As Apple continues its market expansion, it appears to be on the cusp of developing its own microprocessors as solutions to cost management and supplier constraints —and the subsequent fabricator abandonment that occurs as a result has profound repercussions those left behind.




Bloomberg notes that an in an industry prone to consolidation, Apple is more and more turning to in-house development of key components. As a result, more suppliers like Imagination Technologies will be cut, benefitting Apple but slashing millions of dollars off of those companies' earnings.

Apple has recently had issues sourcing supplies from multiple vendors to keep costs down. Market consolidation, including SanDisk, Sharp, RF Micro, Elpida Memory, and Fairchild Semiconductor all been acquired and consolidated in the last five years. Correspondingly, the number of available suppliers for any given component that Apple desires is drying up, perhaps hastening Apple's desire to move development in-house.

Imagination Technologies stands as perhaps the biggest example of the risks of dealing with Apple. On April 3, Imagination itself told shareholders that Apple would cease using its technologies before two years elapsed.

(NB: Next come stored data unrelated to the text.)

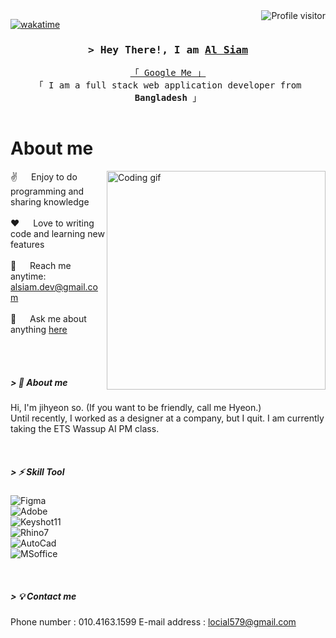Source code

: <!--
<h2 align="center">
  Welcome to Al Siam World!
  <img src="https://media.giphy.com/media/hvRJCLFzcasrR4ia7z/giphy.gif" width="28">
</h2>
-->

<!--
<p align="center">
  <a href="https://github.com/alsiam"><img src="https://readme-typing-svg.herokuapp.com/?lines=Self%20Taught%20Programmer;Front%20End%20Developer;1.5%2B%20years%20of%20coding%20experience;Always%20learning%20new%20things&center=true&width=380&height=45"></a>
</p>

 -->

<a href="https://komarev.com/ghpvc/?username=alsiam">
  <img align="right" src="https://komarev.com/ghpvc/?username=alsiam&label=Visitors&color=0e75b6&style=flat" alt="Profile visitor" />
</a>


[![wakatime](https://wakatime.com/badge/user/eebb3dd8-d9b2-40de-9b88-6fd6cac99dbc.svg)](https://wakatime.com/@eebb3dd8-d9b2-40de-9b88-6fd6cac99dbc)

<!-- Intro  -->
<h3 align="center">
        <samp>&gt; Hey There!, I am
                <b><a target="_blank" href="https://alsiam.com">Al Siam</a></b>
        </samp>
</h3>


<p align="center"> 
  <samp>
    <a href="https://www.google.com/search?q=Al+Siam">「 Google Me 」</a>
    <br>
    「 I am a full stack web application developer from <b>Bangladesh</b> 」
    <br>
    <br>
  </samp>
</p>


<!-- About Section -->
 # About me
 
<p>
 <img align="right" width="350" src="/assets/programmer.gif" alt="Coding gif" />
  
 ✌️ &emsp; Enjoy to do programming and sharing knowledge <br/><br/>
 ❤️ &emsp; Love to writing code and learning new features<br/><br/>
 📧 &emsp; Reach me anytime: alsiam.dev@gmail.com<br/><br/>
 💬 &emsp; Ask me about anything [here](https://github.com/alsiam/alsiam/issues)

</p>

<br/>
<br/>

##### > 🎁 About me

Hi, I'm jihyeon so.
(If you want to be friendly, call me Hyeon.)   
Until recently, I worked as a designer at a company, but I quit.
I am currently taking the ETS Wassup AI PM class.  

<br/>

##### > ⚡ Skill Tool
 
![Figma](https://img.shields.io/badge/Figma-000000?style=for-the-badge&logo=Figma&logoColor=white)   
![Adobe](https://img.shields.io/badge/Adobe-000000?style=for-the-badge&logo=Adobe&logoColor=white)   
![Keyshot11](https://img.shields.io/badge/Keyshot11-000000?style=for-the-badge&logo=Keyshot11&logoColor=white)   
![Rhino7](https://img.shields.io/badge/Rhino7-000000?style=for-the-badge&logo=Rhino7&logoColor=white)   
![AutoCad](https://img.shields.io/badge/AutoCad-000000?style=for-the-badge&logo=AutoCad&logoColor=white)   
![MSoffice](https://img.shields.io/badge/MSoffice-000000?style=for-the-badge&logo=MSoffice&logoColor=white)

<br/>

##### > 💡 Contact me
Phone number : 010.4163.1599
E-mail address : locial579@gmail.com



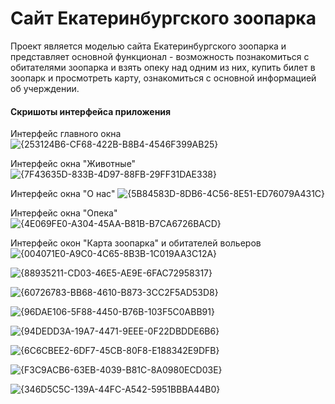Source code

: # Сайт Екатеринбургского зоопарка
Проект является моделью сайта Екатеринбургского зоопарка и представляет основной функционал - возможность познакомиться с обитателями зоопарка и взять опеку над одним из них, купить билет в зоопарк и просмотреть карту, ознакомиться с основной информацией об учерждении. 

#### Скришоты интерфейса приложения

Интерфейс главного окна
![{253124B6-CF68-422B-B8B4-4546F399AB25}](https://github.com/user-attachments/assets/f5b086f4-6926-4def-b024-3ee8e9051fc0)

Интерфейс окна "Животные"
![{7F43635D-833B-4D97-88FB-29FF31DAE338}](https://github.com/user-attachments/assets/c2f2c177-abae-4417-88d7-191857fc8f7c)

Интерфейс окна "О нас"
![{5B84583D-8DB6-4C56-8E51-ED76079A431C}](https://github.com/user-attachments/assets/511815da-2455-42f3-ad53-2225f8c3e2d1)

Интерфейс окна "Опека"
![{4E069FE0-A304-45AA-B81B-B7CA6726BACD}](https://github.com/user-attachments/assets/8e115ad6-33a4-411b-9ddf-6c35a14bcf4d)

Интерфейс окон "Карта зоопарка" и обитателей вольеров
![{004071E0-A9C0-4C65-8B3B-1C019AA3C12A}](https://github.com/user-attachments/assets/c837c832-fb91-452d-bc50-6244fe20d4f0)

![{88935211-CD03-46E5-AE9E-6FAC72958317}](https://github.com/user-attachments/assets/b6971075-b15f-4065-921a-d845c507489e)

![{60726783-BB68-4610-B873-3CC2F5AD53D8}](https://github.com/user-attachments/assets/04bed312-846e-452d-9289-65992ada7669)

![{96DAE106-5F88-4450-B76B-103F5C0ABB91}](https://github.com/user-attachments/assets/53249804-0db1-4987-9d0b-621b36f159c1)

![{94DEDD3A-19A7-4471-9EEE-0F22DBDDE6B6}](https://github.com/user-attachments/assets/c8ad9eba-0314-46e8-9070-8477511aac04)

![{6C6CBEE2-6DF7-45CB-80F8-E188342E9DFB}](https://github.com/user-attachments/assets/57ea94f6-20dd-457f-aff2-aad634bb2dd4)

![{F3C9ACB6-63EB-4039-B81C-8A0980ECD03E}](https://github.com/user-attachments/assets/d1a513d1-b012-4c44-9835-dfbbac522d22)

![{346D5C5C-139A-44FC-A542-5951BBBA44B0}](https://github.com/user-attachments/assets/4f0fa80c-b7bd-4ae4-8839-285d0ccfe12d)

Apple's decision caused Imagination Technologies' share price to fall dramatically on the London stock exchange. At the end of trading on March 31, Imagination shares were valued at 268.75p, but dropped down to just 103.0p shortly after the markets closed the Monday morning after the announcement.

Weeks after the announcement there has been no meaningful recovery of the share price. The company has also attempted to discuss potential alternative commercial arrangements with Apple for the current license and royalty agreement, but it is unknown if this will generate any traction —and recent reports suggest that Apple will need less and less from the company over the next two years.

Possible future victims of Apple's abandonment



According to sources cited by the report, Dialog Semiconductor and Synaptics are both at the mercy of both Apple's demands and needs, and in danger of being dropped.

Dialog Semiconductor produces power management chips for Apple. Apple has recently set up power management research and development facilities of its own in California.

Synaptics supplies components for the iPhone touch screen. While there is no particular facility dedicated to the task currently known, analysts are seeing a "significant number" of engineers from the company now working at Apple.

There is an upside to Apple's efforts —but it will likely only be felt by the iPhone manufacturer. Timothy Arcuri from Cowen & Co. believes that semiconductors account for about 30% of an iPhone's build cost, with cuts associated from Apple-built components improving Apple's bottom line.

Additionally, Apple would have a benefit of secrecy in developing its own products. Prior to the iPhone 7 launch, little was known about the A10 processor in the device, which would ultimately be called the A10 Fusion. Contrary to that, the device's design and external similarity to the iPhone 6 family was disclosed by the rumor mill months before the device actually shipped.

Youve seen what theyve done to Imagination and Dialog Semi and all of these people who supply to Apple, said Canaccord Genuity analyst Mike Walkley. "Its kind of what Nokia did back in the day when they were king of the world."